因此,对于GhCPK基因在棉花抗病防卫机制中的功能及其调控方式研究,我们将参考拟南芥中的相关研究开展,以期今后利用该基因提高棉花抗病性。随着对基因沉默机制的进一步了解和对VIGS病毒载体的不断开发,VIGS体系已经应用于不同植物物种上,尤其是当用常规方法难以进行基因功能研究的植物,利用VIGS技术有利于更多植物功能基因的研究。因此,VIGS将成为基因研究和植物功能基因组学研究的最有效工具。

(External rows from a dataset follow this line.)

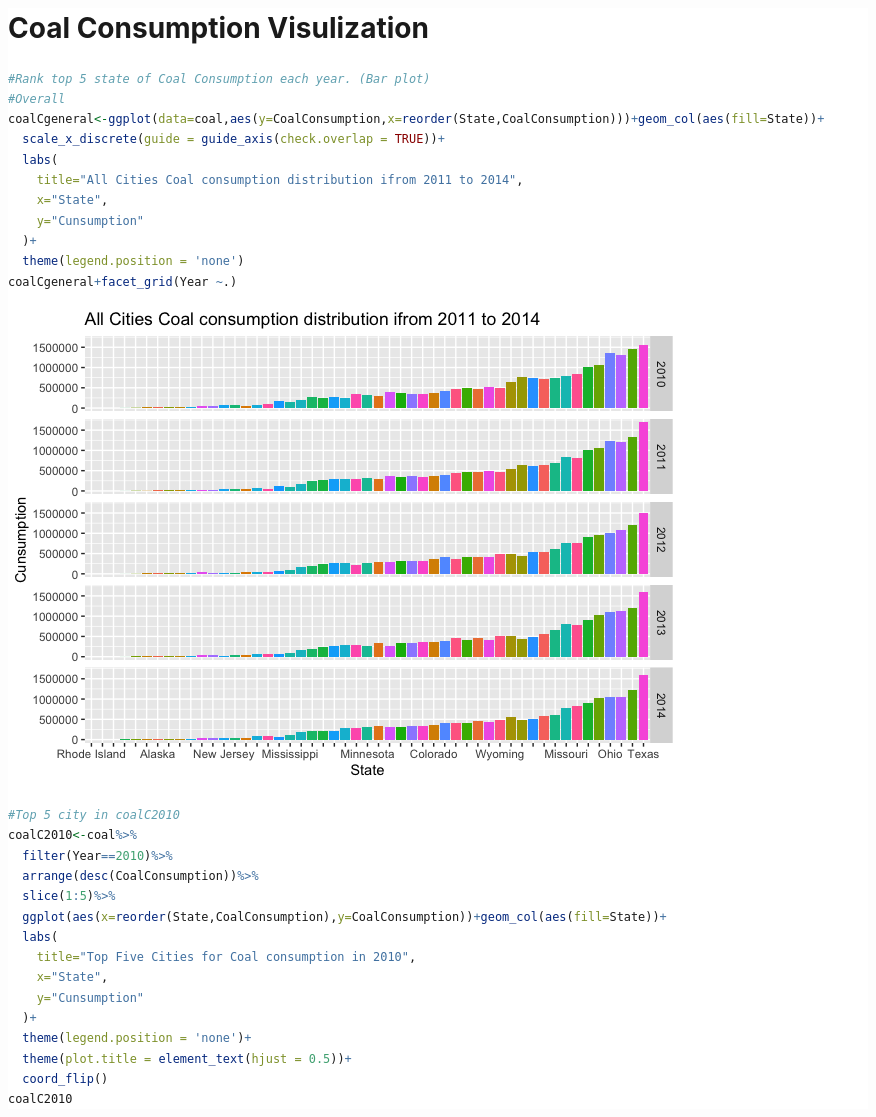 # Coal Consumption Visulization

``` r
#Rank top 5 state of Coal Consumption each year. (Bar plot)
#Overall
coalCgeneral<-ggplot(data=coal,aes(y=CoalConsumption,x=reorder(State,CoalConsumption)))+geom_col(aes(fill=State))+
  scale_x_discrete(guide = guide_axis(check.overlap = TRUE))+
  labs(
    title="All Cities Coal consumption distribution ifrom 2011 to 2014",
    x="State",
    y="Cunsumption"
  )+
  theme(legend.position = 'none')
coalCgeneral+facet_grid(Year ~.)
```

![](Eda_Final_Peter_Coal_Analysis_files/figure-gfm/unnamed-chunk-7-1.png)

``` r
#Top 5 city in coalC2010
coalC2010<-coal%>%
  filter(Year==2010)%>%
  arrange(desc(CoalConsumption))%>%
  slice(1:5)%>%
  ggplot(aes(x=reorder(State,CoalConsumption),y=CoalConsumption))+geom_col(aes(fill=State))+
  labs(
    title="Top Five Cities for Coal consumption in 2010",
    x="State",
    y="Cunsumption"
  )+
  theme(legend.position = 'none')+
  theme(plot.title = element_text(hjust = 0.5))+
  coord_flip()
coalC2010
```
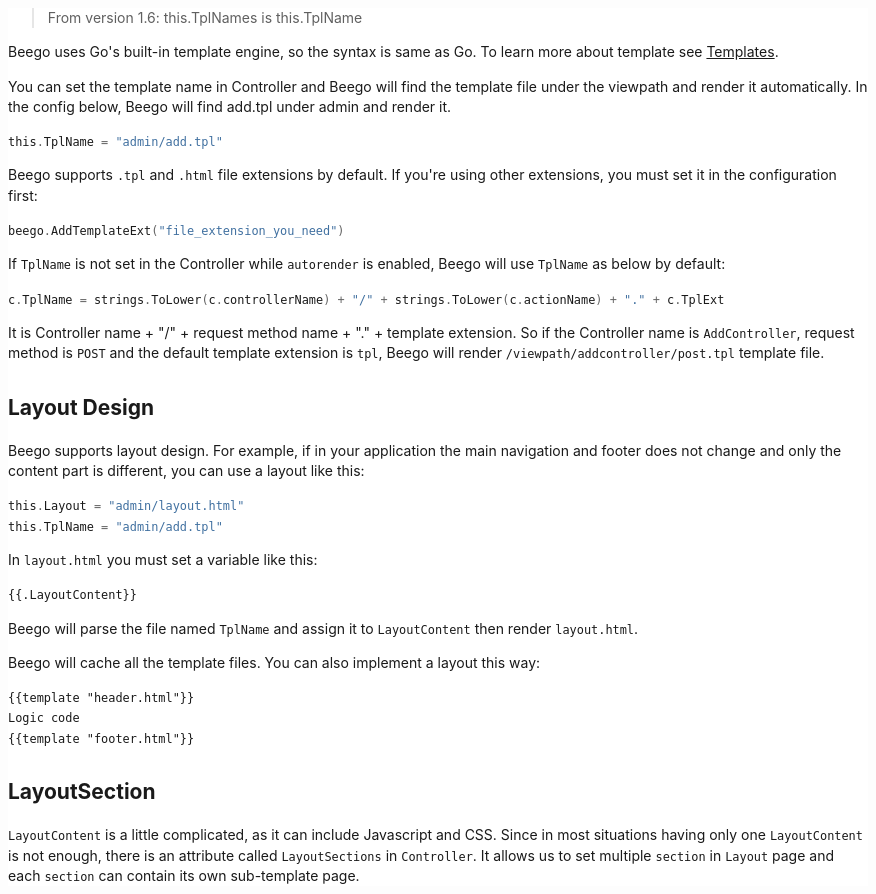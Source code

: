 > From version 1.6: this.TplNames is this.TplName

Beego uses Go's built-in template engine, so the syntax is same as Go.  To learn more about template see [Templates](https://github.com/Unknwon/build-web-application-with-golang_EN/blob/master/eBook/07.4.md).

You can set the template name in Controller and Beego will find the template file under the viewpath and render it automatically. In the config below, Beego will find add.tpl under admin and render it.

```go
this.TplName = "admin/add.tpl"
```

Beego supports `.tpl` and `.html` file extensions by default. If you're using other extensions, you must set it in the configuration first:

```go
beego.AddTemplateExt("file_extension_you_need")
```

If `TplName` is not set in the Controller while `autorender` is enabled, Beego will use `TplName` as below by default:

```go
c.TplName = strings.ToLower(c.controllerName) + "/" + strings.ToLower(c.actionName) + "." + c.TplExt
```

It is Controller name + "/" + request method name + "." + template extension. So if the Controller name is `AddController`, request method is `POST` and the default template extension is `tpl`, Beego will render `/viewpath/addcontroller/post.tpl` template file.

## Layout Design

Beego supports layout design. For example, if in your application the main navigation and footer does not change and only the content part is different, you can use a layout like this:

```go
this.Layout = "admin/layout.html"
this.TplName = "admin/add.tpl"
```

In `layout.html` you must set a variable like this:

	{{.LayoutContent}}

Beego will parse the file named `TplName` and assign it to `LayoutContent` then render `layout.html`.

Beego will cache all the template files. You can also implement a layout this way:

	{{template "header.html"}}
	Logic code
	{{template "footer.html"}}

## LayoutSection

`LayoutContent` is a little complicated, as it can include Javascript and CSS. Since in most situations having only one `LayoutContent` is not enough, there is an attribute called `LayoutSections` in `Controller`. It allows us to set multiple `section` in `Layout` page and each `section` can contain its own sub-template page.
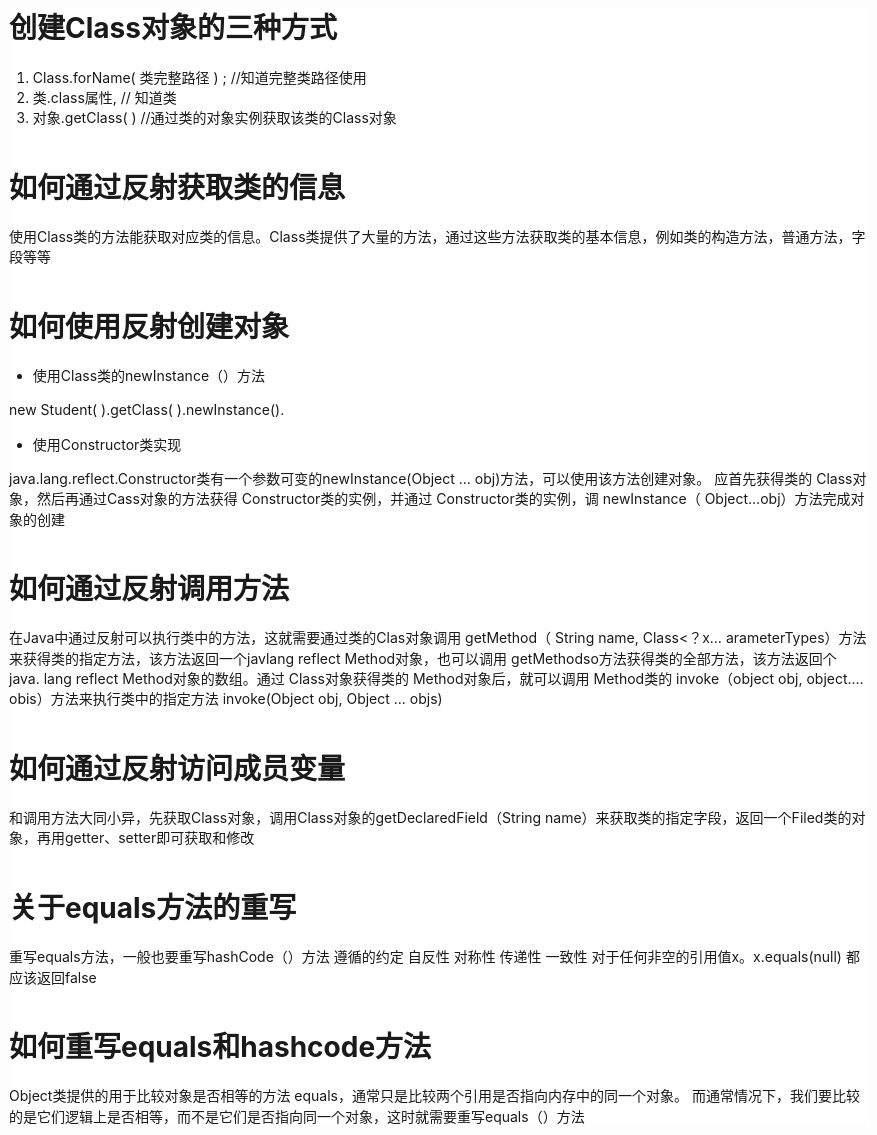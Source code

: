 
# 创建Class对象的三种方式

1. Class.forName( 类完整路径 ) ;  //知道完整类路径使用
2. 类.class属性,  // 知道类
3. 对象.getClass( ) //通过类的对象实例获取该类的Class对象
# 如何通过反射获取类的信息
使用Class类的方法能获取对应类的信息。Class类提供了大量的方法，通过这些方法获取类的基本信息，例如类的构造方法，普通方法，字段等等
# 如何使用反射创建对象

- 使用Class类的newInstance（）方法

new Student( ).getClass( ).newInstance().

- 使用Constructor类实现

java.lang.reflect.Constructor类有一个参数可变的newInstance(Object ... obj)方法，可以使用该方法创建对象。
应首先获得类的 Class对象，然后再通过Cass对象的方法获得 Constructor类的实例，并通过 Constructor类的实例，调 newInstance（ Object…obj）方法完成对象的创建
# 如何通过反射调用方法
在Java中通过反射可以执行类中的方法，这就需要通过类的Clas对象调用 getMethod（ String name, Class<？x… arameterTypes）方法来获得类的指定方法，该方法返回一个javlang reflect Method对象，也可以调用 getMethodso方法获得类的全部方法，该方法返回个 java. lang reflect Method对象的数组。通过 Class对象获得类的 Method对象后，就可以调用 Method类的 invoke（object obj, object.…obis）方法来执行类中的指定方法
invoke(Object obj, Object ... objs)
# 如何通过反射访问成员变量
和调用方法大同小异，先获取Class对象，调用Class对象的getDeclaredField（String name）来获取类的指定字段，返回一个Filed类的对象，再用getter、setter即可获取和修改
# 关于equals方法的重写
重写equals方法，一般也要重写hashCode（）方法
遵循的约定
自反性
对称性
传递性
一致性
对于任何非空的引用值x。x.equals(null) 都应该返回false
# 如何重写equals和hashcode方法
Object类提供的用于比较对象是否相等的方法 equals，通常只是比较两个引用是否指向内存中的同一个对象。
而通常情况下，我们要比较的是它们逻辑上是否相等，而不是它们是否指向同一个对象，这时就需要重写equals（）方法
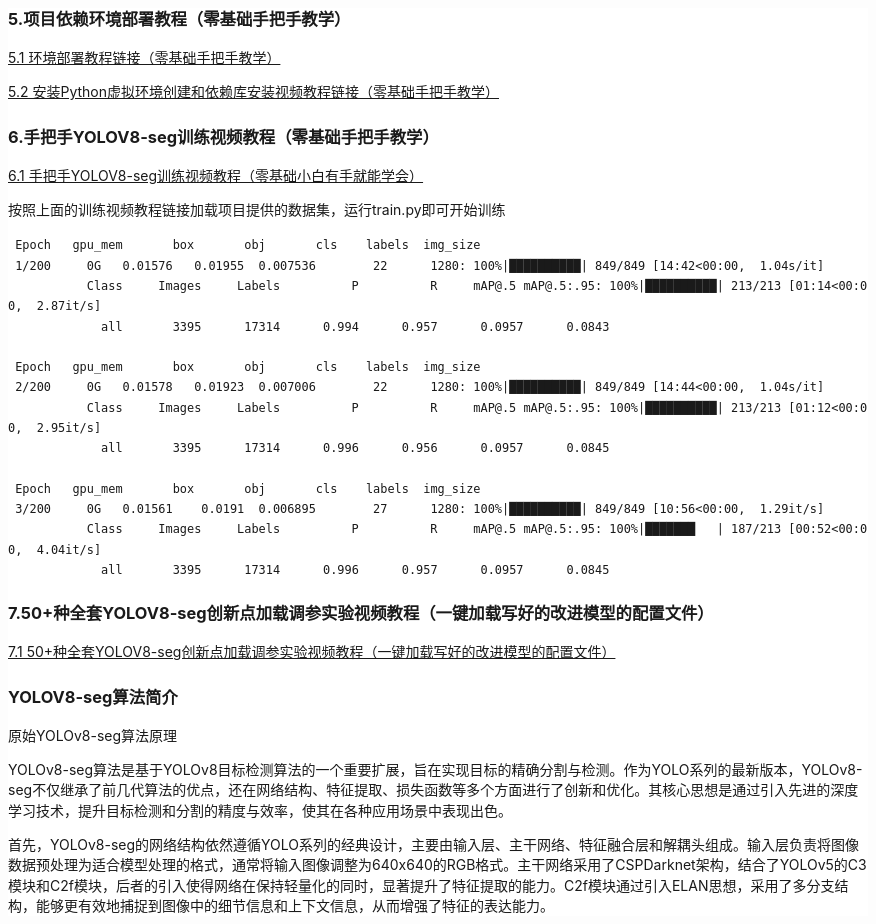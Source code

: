 ### 5.项目依赖环境部署教程（零基础手把手教学）

[5.1 环境部署教程链接（零基础手把手教学）](https://www.bilibili.com/video/BV1jG4Ve4E9t/?vd_source=bc9aec86d164b67a7004b996143742dc)




[5.2 安装Python虚拟环境创建和依赖库安装视频教程链接（零基础手把手教学）](https://www.bilibili.com/video/BV1nA4VeYEze/?vd_source=bc9aec86d164b67a7004b996143742dc)

### 6.手把手YOLOV8-seg训练视频教程（零基础手把手教学）

[6.1 手把手YOLOV8-seg训练视频教程（零基础小白有手就能学会）](https://www.bilibili.com/video/BV1cA4VeYETe/?vd_source=bc9aec86d164b67a7004b996143742dc)


按照上面的训练视频教程链接加载项目提供的数据集，运行train.py即可开始训练
﻿


     Epoch   gpu_mem       box       obj       cls    labels  img_size
     1/200     0G   0.01576   0.01955  0.007536        22      1280: 100%|██████████| 849/849 [14:42<00:00,  1.04s/it]
               Class     Images     Labels          P          R     mAP@.5 mAP@.5:.95: 100%|██████████| 213/213 [01:14<00:00,  2.87it/s]
                 all       3395      17314      0.994      0.957      0.0957      0.0843

     Epoch   gpu_mem       box       obj       cls    labels  img_size
     2/200     0G   0.01578   0.01923  0.007006        22      1280: 100%|██████████| 849/849 [14:44<00:00,  1.04s/it]
               Class     Images     Labels          P          R     mAP@.5 mAP@.5:.95: 100%|██████████| 213/213 [01:12<00:00,  2.95it/s]
                 all       3395      17314      0.996      0.956      0.0957      0.0845

     Epoch   gpu_mem       box       obj       cls    labels  img_size
     3/200     0G   0.01561    0.0191  0.006895        27      1280: 100%|██████████| 849/849 [10:56<00:00,  1.29it/s]
               Class     Images     Labels          P          R     mAP@.5 mAP@.5:.95: 100%|███████   | 187/213 [00:52<00:00,  4.04it/s]
                 all       3395      17314      0.996      0.957      0.0957      0.0845




### 7.50+种全套YOLOV8-seg创新点加载调参实验视频教程（一键加载写好的改进模型的配置文件）

[7.1 50+种全套YOLOV8-seg创新点加载调参实验视频教程（一键加载写好的改进模型的配置文件）](https://www.bilibili.com/video/BV1Hw4VePEXv/?vd_source=bc9aec86d164b67a7004b996143742dc)

### YOLOV8-seg算法简介

原始YOLOv8-seg算法原理

YOLOv8-seg算法是基于YOLOv8目标检测算法的一个重要扩展，旨在实现目标的精确分割与检测。作为YOLO系列的最新版本，YOLOv8-seg不仅继承了前几代算法的优点，还在网络结构、特征提取、损失函数等多个方面进行了创新和优化。其核心思想是通过引入先进的深度学习技术，提升目标检测和分割的精度与效率，使其在各种应用场景中表现出色。

首先，YOLOv8-seg的网络结构依然遵循YOLO系列的经典设计，主要由输入层、主干网络、特征融合层和解耦头组成。输入层负责将图像数据预处理为适合模型处理的格式，通常将输入图像调整为640x640的RGB格式。主干网络采用了CSPDarknet架构，结合了YOLOv5的C3模块和C2f模块，后者的引入使得网络在保持轻量化的同时，显著提升了特征提取的能力。C2f模块通过引入ELAN思想，采用了多分支结构，能够更有效地捕捉到图像中的细节信息和上下文信息，从而增强了特征的表达能力。
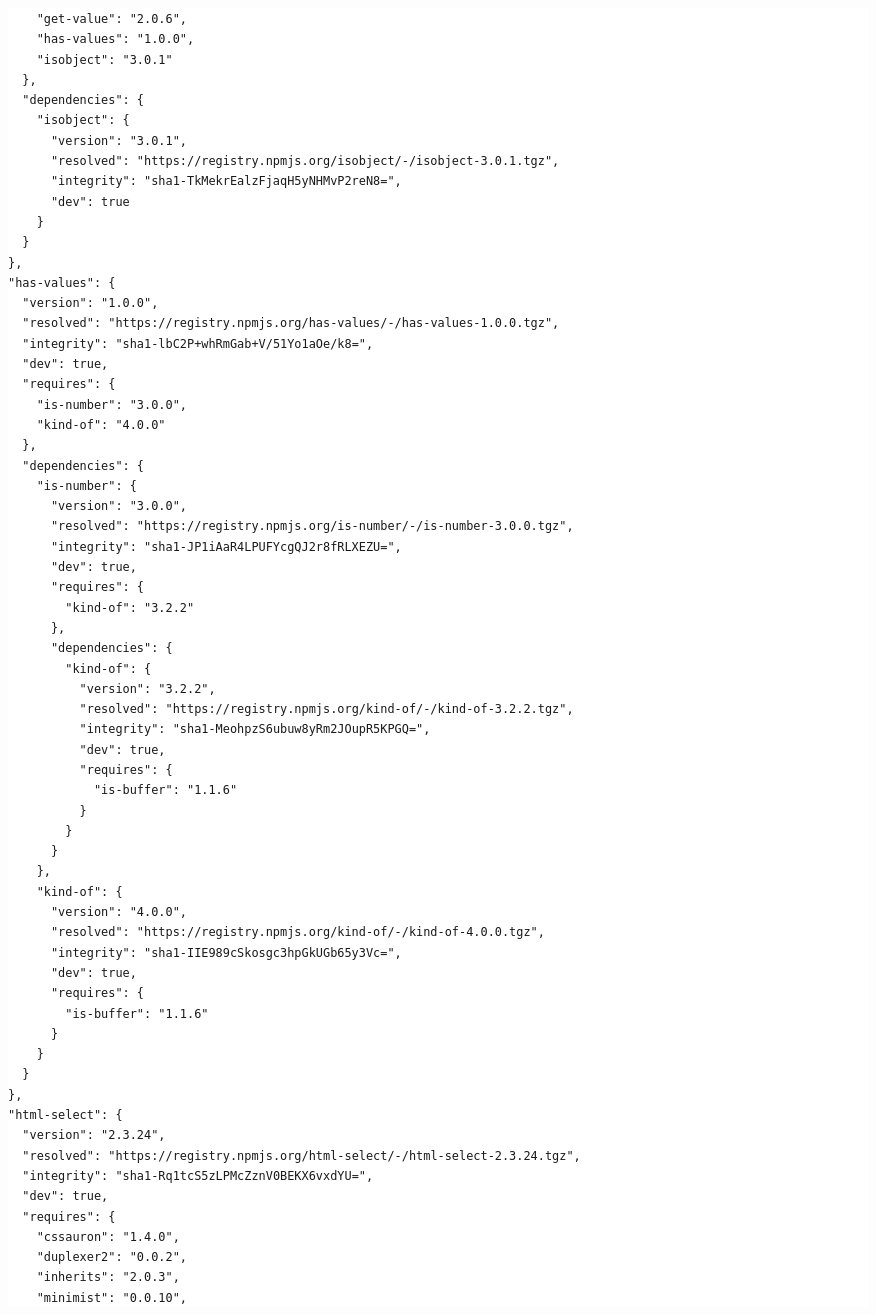        "get-value": "2.0.6",
        "has-values": "1.0.0",
        "isobject": "3.0.1"
      },
      "dependencies": {
        "isobject": {
          "version": "3.0.1",
          "resolved": "https://registry.npmjs.org/isobject/-/isobject-3.0.1.tgz",
          "integrity": "sha1-TkMekrEalzFjaqH5yNHMvP2reN8=",
          "dev": true
        }
      }
    },
    "has-values": {
      "version": "1.0.0",
      "resolved": "https://registry.npmjs.org/has-values/-/has-values-1.0.0.tgz",
      "integrity": "sha1-lbC2P+whRmGab+V/51Yo1aOe/k8=",
      "dev": true,
      "requires": {
        "is-number": "3.0.0",
        "kind-of": "4.0.0"
      },
      "dependencies": {
        "is-number": {
          "version": "3.0.0",
          "resolved": "https://registry.npmjs.org/is-number/-/is-number-3.0.0.tgz",
          "integrity": "sha1-JP1iAaR4LPUFYcgQJ2r8fRLXEZU=",
          "dev": true,
          "requires": {
            "kind-of": "3.2.2"
          },
          "dependencies": {
            "kind-of": {
              "version": "3.2.2",
              "resolved": "https://registry.npmjs.org/kind-of/-/kind-of-3.2.2.tgz",
              "integrity": "sha1-MeohpzS6ubuw8yRm2JOupR5KPGQ=",
              "dev": true,
              "requires": {
                "is-buffer": "1.1.6"
              }
            }
          }
        },
        "kind-of": {
          "version": "4.0.0",
          "resolved": "https://registry.npmjs.org/kind-of/-/kind-of-4.0.0.tgz",
          "integrity": "sha1-IIE989cSkosgc3hpGkUGb65y3Vc=",
          "dev": true,
          "requires": {
            "is-buffer": "1.1.6"
          }
        }
      }
    },
    "html-select": {
      "version": "2.3.24",
      "resolved": "https://registry.npmjs.org/html-select/-/html-select-2.3.24.tgz",
      "integrity": "sha1-Rq1tcS5zLPMcZznV0BEKX6vxdYU=",
      "dev": true,
      "requires": {
        "cssauron": "1.4.0",
        "duplexer2": "0.0.2",
        "inherits": "2.0.3",
        "minimist": "0.0.10",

将病毒诱导的棉花基因沉默体系应用于研究GhCPK基因家族在棉花黄萎病抗病功能,GhCPK基因(基因登录号为Gh_D05G3156)在棉花中发生基因沉默后棉花对黄萎病表现为更加敏感,发病指数明显高于对照,该基因可能参与棉花黄萎病信号调控途径。利用VIGS技术开展GhCPK基因家族成员在棉花抗病中的功能研究相较于传统的基因功能研究是快捷有效的。